-- MATERIAL SHOWN follows --

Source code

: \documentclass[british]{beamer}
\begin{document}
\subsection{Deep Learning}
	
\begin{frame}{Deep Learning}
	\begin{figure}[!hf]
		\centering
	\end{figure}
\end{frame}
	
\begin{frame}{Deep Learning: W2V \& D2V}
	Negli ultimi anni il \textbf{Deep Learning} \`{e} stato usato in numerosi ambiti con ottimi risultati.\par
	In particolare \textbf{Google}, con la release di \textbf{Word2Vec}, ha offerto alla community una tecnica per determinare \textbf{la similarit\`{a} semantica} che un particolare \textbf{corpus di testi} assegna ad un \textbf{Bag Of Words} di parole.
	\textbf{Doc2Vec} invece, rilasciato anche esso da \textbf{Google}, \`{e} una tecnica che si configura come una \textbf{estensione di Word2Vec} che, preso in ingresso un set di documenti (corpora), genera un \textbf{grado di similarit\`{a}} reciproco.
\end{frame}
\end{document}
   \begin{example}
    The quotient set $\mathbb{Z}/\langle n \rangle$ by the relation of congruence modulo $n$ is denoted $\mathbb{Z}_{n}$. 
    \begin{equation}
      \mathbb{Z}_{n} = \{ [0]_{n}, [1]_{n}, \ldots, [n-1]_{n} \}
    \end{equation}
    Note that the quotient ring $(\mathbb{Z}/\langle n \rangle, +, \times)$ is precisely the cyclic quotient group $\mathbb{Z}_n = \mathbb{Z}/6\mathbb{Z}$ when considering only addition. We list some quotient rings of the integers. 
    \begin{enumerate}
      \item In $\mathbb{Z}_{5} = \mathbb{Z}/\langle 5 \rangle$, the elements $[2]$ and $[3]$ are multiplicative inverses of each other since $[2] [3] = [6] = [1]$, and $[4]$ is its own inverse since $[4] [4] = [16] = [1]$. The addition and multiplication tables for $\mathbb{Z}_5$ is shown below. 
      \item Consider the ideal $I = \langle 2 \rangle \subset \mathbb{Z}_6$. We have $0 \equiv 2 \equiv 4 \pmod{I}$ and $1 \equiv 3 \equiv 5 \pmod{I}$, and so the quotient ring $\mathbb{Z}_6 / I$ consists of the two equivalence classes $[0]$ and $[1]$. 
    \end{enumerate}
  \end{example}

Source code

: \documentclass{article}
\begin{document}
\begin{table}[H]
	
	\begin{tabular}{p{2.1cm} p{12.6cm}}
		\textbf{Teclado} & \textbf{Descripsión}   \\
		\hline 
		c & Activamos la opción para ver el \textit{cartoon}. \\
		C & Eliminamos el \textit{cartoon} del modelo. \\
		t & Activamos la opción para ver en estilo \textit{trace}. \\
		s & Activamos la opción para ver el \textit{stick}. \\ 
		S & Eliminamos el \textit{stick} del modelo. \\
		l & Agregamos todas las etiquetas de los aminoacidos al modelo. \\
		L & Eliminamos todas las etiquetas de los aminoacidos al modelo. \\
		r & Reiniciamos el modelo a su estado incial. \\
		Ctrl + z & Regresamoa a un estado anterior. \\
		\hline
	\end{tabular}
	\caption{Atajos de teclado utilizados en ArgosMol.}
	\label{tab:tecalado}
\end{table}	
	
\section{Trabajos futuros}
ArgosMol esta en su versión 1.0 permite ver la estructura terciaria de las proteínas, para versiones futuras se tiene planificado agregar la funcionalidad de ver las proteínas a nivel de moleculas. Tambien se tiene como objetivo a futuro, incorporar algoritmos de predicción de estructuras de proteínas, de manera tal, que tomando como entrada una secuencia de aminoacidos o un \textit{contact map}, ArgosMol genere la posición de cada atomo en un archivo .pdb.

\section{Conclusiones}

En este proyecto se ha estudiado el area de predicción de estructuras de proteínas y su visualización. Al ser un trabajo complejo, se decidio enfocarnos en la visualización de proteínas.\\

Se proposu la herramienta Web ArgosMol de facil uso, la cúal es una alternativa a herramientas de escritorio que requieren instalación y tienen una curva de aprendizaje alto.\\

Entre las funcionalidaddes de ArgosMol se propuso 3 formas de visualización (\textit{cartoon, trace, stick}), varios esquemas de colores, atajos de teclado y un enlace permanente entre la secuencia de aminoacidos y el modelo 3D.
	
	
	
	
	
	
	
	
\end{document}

-- MATERIAL SHOWN concluded --

■ **YOUR INSTRUCTIONS**
Your task is an exact transcription of every line above.

■ **OUTPUT**
Source code

: \documentclass[british]{beamer}
\begin{document}
\subsection{Deep Learning}
	
\begin{frame}{Deep Learning}
	\begin{figure}[!hf]
		\centering
	\end{figure}
\end{frame}
	
\begin{frame}{Deep Learning: W2V \& D2V}
	Negli ultimi anni il \textbf{Deep Learning} \`{e} stato usato in numerosi ambiti con ottimi risultati.\par
	In particolare \textbf{Google}, con la release di \textbf{Word2Vec}, ha offerto alla community una tecnica per determinare \textbf{la similarit\`{a} semantica} che un particolare \textbf{corpus di testi} assegna ad un \textbf{Bag Of Words} di parole.
	\textbf{Doc2Vec} invece, rilasciato anche esso da \textbf{Google}, \`{e} una tecnica che si configura come una \textbf{estensione di Word2Vec} che, preso in ingresso un set di documenti (corpora), genera un \textbf{grado di similarit\`{a}} reciproco.
\end{frame}
\end{document}
   \begin{example}
    The quotient set $\mathbb{Z}/\langle n \rangle$ by the relation of congruence modulo $n$ is denoted $\mathbb{Z}_{n}$. 
    \begin{equation}
      \mathbb{Z}_{n} = \{ [0]_{n}, [1]_{n}, \ldots, [n-1]_{n} \}
    \end{equation}
    Note that the quotient ring $(\mathbb{Z}/\langle n \rangle, +, \times)$ is precisely the cyclic quotient group $\mathbb{Z}_n = \mathbb{Z}/6\mathbb{Z}$ when considering only addition. We list some quotient rings of the integers. 
    \begin{enumerate}
      \item In $\mathbb{Z}_{5} = \mathbb{Z}/\langle 5 \rangle$, the elements $[2]$ and $[3]$ are multiplicative inverses of each other since $[2] [3] = [6] = [1]$, and $[4]$ is its own inverse since $[4] [4] = [16] = [1]$. The addition and multiplication tables for $\mathbb{Z}_5$ is shown below. 
      \item Consider the ideal $I = \langle 2 \rangle \subset \mathbb{Z}_6$. We have $0 \equiv 2 \equiv 4 \pmod{I}$ and $1 \equiv 3 \equiv 5 \pmod{I}$, and so the quotient ring $\mathbb{Z}_6 / I$ consists of the two equivalence classes $[0]$ and $[1]$. 
    \end{enumerate}
  \end{example}

Source code

: \documentclass{article}
\begin{document}
\begin{table}[H]
	
	\begin{tabular}{p{2.1cm} p{12.6cm}}
		\textbf{Teclado} & \textbf{Descripsión}   \\
		\hline 
		c & Activamos la opción para ver el \textit{cartoon}. \\
		C & Eliminamos el \textit{cartoon} del modelo. \\
		t & Activamos la opción para ver en estilo \textit{trace}. \\
		s & Activamos la opción para ver el \textit{stick}. \\ 
		S & Eliminamos el \textit{stick} del modelo. \\
		l & Agregamos todas las etiquetas de los aminoacidos al modelo. \\
		L & Eliminamos todas las etiquetas de los aminoacidos al modelo. \\
		r & Reiniciamos el modelo a su estado incial. \\
		Ctrl + z & Regresamoa a un estado anterior. \\
		\hline
	\end{tabular}
	\caption{Atajos de teclado utilizados en ArgosMol.}
	\label{tab:tecalado}
\end{table}	
	
\section{Trabajos futuros}
ArgosMol esta en su versión 1.0 permite ver la estructura terciaria de las proteínas, para versiones futuras se tiene planificado agregar la funcionalidad de ver las proteínas a nivel de moleculas. Tambien se tiene como objetivo a futuro, incorporar algoritmos de predicción de estructuras de proteínas, de manera tal, que tomando como entrada una secuencia de aminoacidos o un \textit{contact map}, ArgosMol genere la posición de cada atomo en un archivo .pdb.

\section{Conclusiones}

En este proyecto se ha estudiado el area de predicción de estructuras de proteínas y su visualización. Al ser un trabajo complejo, se decidio enfocarnos en la visualización de proteínas.\\

Se proposu la herramienta Web ArgosMol de facil uso, la cúal es una alternativa a herramientas de escritorio que requieren instalación y tienen una curva de aprendizaje alto.\\

Entre las funcionalidaddes de ArgosMol se propuso 3 formas de visualización (\textit{cartoon, trace, stick}), varios esquemas de colores, atajos de teclado y un enlace permanente entre la secuencia de aminoacidos y el modelo 3D.
	
	
	
	
	
	
	
	
\end{document}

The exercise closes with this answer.